### What you need to do
Could you reproduce the lines below from the one with "Prima colazione in hotel, partenza" through the one with "### 12° Giorno: Aguas"? Keep both ends and add nothing.

### Records shown
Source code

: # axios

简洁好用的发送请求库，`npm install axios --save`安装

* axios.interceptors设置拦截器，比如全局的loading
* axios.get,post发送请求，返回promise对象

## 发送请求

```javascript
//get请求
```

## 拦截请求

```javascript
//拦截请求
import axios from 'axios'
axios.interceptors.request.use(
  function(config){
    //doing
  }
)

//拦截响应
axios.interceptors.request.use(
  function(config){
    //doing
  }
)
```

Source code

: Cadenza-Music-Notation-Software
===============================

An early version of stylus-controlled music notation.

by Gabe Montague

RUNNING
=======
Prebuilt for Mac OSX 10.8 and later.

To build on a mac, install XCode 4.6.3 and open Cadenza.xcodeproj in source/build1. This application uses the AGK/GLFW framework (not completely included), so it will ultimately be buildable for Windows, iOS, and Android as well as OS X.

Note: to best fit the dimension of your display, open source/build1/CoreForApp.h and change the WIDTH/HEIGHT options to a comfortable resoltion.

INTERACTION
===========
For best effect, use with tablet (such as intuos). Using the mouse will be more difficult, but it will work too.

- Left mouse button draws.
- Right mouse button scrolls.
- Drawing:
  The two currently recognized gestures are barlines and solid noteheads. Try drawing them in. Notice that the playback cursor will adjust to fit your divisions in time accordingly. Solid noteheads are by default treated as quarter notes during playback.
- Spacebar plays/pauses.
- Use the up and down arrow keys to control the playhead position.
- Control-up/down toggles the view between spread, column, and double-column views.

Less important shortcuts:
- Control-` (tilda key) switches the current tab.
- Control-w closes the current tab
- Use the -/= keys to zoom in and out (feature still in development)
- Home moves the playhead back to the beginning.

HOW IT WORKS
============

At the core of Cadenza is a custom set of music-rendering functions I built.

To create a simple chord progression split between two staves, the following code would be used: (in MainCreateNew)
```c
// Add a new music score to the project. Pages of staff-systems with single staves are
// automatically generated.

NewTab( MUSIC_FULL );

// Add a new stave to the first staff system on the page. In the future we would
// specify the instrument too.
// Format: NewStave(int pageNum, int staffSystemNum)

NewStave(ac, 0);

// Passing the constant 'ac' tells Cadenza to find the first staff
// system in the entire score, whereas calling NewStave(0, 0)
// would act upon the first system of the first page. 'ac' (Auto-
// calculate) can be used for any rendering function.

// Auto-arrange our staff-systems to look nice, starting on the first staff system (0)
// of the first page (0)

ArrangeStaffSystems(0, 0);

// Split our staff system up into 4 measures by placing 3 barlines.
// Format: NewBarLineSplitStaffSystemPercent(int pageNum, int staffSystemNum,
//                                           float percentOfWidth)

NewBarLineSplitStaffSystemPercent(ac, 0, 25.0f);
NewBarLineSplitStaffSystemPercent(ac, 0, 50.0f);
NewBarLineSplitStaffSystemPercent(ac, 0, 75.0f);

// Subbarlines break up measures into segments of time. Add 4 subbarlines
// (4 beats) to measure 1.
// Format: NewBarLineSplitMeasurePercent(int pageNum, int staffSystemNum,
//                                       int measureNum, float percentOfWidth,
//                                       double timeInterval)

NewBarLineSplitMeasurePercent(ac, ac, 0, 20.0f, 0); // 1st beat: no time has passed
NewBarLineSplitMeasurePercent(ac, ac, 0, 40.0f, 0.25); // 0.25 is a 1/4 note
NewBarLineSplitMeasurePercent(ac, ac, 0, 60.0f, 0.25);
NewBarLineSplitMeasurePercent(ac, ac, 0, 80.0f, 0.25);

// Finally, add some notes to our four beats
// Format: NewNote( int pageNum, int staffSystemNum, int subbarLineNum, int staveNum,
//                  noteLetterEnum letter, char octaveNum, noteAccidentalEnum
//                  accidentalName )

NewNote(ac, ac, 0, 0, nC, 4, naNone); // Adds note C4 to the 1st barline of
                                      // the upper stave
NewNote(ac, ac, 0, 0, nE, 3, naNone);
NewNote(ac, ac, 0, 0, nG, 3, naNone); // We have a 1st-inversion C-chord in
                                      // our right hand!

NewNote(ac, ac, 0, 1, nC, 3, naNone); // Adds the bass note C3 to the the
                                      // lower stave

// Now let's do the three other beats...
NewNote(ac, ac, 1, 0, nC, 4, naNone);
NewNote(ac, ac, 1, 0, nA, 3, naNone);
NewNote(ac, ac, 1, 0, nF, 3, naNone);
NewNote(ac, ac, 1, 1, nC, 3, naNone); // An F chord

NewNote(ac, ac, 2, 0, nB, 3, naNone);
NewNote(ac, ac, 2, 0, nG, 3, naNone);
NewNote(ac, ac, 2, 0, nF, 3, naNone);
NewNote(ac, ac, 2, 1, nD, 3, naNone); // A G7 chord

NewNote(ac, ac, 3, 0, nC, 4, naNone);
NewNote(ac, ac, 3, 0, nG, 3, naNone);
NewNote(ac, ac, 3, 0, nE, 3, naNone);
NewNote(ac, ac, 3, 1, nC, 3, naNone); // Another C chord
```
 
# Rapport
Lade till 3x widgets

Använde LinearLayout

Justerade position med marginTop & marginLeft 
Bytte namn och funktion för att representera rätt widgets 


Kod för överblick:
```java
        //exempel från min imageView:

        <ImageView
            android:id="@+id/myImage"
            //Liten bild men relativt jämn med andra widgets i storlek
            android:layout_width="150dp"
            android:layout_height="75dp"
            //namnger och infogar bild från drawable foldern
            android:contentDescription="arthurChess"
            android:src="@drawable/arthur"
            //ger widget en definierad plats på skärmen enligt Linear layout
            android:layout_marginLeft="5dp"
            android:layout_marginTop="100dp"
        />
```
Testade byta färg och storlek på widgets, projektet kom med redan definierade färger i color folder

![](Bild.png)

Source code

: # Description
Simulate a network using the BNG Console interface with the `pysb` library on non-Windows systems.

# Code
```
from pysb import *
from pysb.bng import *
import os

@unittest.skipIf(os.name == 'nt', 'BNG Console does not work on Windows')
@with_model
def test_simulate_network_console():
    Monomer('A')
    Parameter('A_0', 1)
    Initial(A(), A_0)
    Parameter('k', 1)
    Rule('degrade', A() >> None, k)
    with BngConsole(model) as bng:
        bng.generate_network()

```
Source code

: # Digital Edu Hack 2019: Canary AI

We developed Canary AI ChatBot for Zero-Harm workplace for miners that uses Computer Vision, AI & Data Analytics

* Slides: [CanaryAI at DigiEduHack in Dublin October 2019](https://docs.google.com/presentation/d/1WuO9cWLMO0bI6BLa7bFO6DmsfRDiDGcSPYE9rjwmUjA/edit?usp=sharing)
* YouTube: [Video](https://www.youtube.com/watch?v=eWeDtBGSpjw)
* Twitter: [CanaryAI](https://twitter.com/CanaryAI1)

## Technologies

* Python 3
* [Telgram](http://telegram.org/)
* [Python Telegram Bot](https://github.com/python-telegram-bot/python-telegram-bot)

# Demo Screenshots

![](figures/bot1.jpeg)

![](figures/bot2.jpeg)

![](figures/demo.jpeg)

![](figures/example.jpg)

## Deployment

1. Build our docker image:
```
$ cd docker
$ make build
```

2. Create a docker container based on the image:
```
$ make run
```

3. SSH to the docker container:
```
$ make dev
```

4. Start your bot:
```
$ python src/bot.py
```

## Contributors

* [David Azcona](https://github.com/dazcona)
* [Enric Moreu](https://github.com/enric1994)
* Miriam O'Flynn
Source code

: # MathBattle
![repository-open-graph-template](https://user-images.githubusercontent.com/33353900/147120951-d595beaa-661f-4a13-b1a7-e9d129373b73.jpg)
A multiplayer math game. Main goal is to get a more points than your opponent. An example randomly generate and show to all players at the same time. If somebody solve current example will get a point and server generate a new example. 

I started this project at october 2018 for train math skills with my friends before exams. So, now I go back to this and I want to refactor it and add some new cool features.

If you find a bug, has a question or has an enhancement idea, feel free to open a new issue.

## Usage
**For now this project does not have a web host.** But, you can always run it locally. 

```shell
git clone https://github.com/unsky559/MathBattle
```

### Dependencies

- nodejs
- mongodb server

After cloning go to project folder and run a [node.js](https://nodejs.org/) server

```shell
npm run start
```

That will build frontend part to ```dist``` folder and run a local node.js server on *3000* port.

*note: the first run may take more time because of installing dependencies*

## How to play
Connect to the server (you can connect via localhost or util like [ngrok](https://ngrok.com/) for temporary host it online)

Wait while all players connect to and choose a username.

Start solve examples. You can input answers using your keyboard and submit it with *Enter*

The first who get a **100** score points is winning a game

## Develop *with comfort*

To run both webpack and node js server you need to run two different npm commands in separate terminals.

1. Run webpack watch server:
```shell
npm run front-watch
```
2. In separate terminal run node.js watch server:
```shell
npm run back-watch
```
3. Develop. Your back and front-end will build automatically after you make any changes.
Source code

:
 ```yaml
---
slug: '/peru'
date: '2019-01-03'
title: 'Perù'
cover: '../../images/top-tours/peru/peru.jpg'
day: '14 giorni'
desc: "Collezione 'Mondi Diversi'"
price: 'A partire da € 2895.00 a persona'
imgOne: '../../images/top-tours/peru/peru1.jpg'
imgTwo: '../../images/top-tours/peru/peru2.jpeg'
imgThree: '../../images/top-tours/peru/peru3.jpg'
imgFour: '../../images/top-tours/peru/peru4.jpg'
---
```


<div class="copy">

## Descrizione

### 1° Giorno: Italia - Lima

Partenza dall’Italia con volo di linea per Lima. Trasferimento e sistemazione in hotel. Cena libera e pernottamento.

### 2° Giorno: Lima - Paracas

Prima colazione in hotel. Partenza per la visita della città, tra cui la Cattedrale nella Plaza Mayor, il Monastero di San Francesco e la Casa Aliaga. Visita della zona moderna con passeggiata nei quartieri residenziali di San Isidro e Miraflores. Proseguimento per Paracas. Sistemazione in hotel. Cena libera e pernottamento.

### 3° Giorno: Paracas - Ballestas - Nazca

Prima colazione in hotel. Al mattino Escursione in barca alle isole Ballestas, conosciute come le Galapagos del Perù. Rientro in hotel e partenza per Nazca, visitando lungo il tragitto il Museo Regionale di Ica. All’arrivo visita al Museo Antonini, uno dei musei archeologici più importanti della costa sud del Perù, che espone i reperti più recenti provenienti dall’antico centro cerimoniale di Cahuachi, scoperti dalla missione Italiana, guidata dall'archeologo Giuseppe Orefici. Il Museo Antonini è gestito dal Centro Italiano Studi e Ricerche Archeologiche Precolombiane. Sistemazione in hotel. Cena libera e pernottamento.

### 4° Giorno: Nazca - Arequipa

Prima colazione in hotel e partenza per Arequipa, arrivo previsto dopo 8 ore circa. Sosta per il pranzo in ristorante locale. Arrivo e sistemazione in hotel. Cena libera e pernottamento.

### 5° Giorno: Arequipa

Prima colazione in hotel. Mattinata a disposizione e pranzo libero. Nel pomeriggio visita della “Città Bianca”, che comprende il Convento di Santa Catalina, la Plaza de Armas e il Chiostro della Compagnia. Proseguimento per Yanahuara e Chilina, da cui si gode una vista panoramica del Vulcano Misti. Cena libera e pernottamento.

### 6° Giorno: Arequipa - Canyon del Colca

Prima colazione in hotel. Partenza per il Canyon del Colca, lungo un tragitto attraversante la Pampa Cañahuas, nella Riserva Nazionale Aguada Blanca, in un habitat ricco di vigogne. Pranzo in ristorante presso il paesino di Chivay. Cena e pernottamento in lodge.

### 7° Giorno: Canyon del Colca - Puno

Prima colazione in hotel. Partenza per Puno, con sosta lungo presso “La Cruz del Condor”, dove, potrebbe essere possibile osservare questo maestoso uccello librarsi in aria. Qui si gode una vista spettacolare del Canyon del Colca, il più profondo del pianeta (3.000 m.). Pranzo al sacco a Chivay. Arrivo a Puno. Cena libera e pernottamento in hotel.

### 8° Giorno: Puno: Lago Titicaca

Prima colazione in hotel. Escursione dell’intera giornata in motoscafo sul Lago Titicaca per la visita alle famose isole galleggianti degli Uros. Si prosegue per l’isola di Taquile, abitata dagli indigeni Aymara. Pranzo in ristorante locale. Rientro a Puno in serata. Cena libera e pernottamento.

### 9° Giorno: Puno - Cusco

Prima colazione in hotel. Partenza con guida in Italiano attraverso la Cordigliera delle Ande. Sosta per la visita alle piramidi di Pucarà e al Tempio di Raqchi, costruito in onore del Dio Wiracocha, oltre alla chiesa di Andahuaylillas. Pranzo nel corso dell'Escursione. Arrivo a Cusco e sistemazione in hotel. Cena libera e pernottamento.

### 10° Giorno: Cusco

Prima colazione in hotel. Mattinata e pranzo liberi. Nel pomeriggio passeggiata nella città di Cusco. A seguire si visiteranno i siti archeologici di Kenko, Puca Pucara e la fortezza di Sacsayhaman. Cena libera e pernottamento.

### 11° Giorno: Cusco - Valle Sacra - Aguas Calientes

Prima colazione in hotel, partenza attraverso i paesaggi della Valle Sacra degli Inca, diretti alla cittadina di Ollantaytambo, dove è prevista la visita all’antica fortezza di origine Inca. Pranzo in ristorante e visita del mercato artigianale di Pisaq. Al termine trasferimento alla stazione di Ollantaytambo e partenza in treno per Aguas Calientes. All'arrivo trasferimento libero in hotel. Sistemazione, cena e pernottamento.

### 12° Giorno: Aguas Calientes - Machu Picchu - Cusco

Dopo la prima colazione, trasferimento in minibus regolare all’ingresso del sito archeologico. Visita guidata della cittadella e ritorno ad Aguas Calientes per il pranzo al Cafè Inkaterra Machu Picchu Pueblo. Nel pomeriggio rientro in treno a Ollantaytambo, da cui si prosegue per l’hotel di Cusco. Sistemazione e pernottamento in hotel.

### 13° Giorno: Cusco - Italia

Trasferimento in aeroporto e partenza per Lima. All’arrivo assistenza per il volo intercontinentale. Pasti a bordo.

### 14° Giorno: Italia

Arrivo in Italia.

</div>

### Written solution
Prima colazione in hotel, partenza attraverso i paesaggi della Valle Sacra degli Inca, diretti alla cittadina di Ollantaytambo, dove è prevista la visita all’antica fortezza di origine Inca. Pranzo in ristorante e visita del mercato artigianale di Pisaq. Al termine trasferimento alla stazione di Ollantaytambo e partenza in treno per Aguas Calientes. All'arrivo trasferimento libero in hotel. Sistemazione, cena e pernottamento.

### 12° Giorno: Aguas Calientes - Machu Picchu - Cusco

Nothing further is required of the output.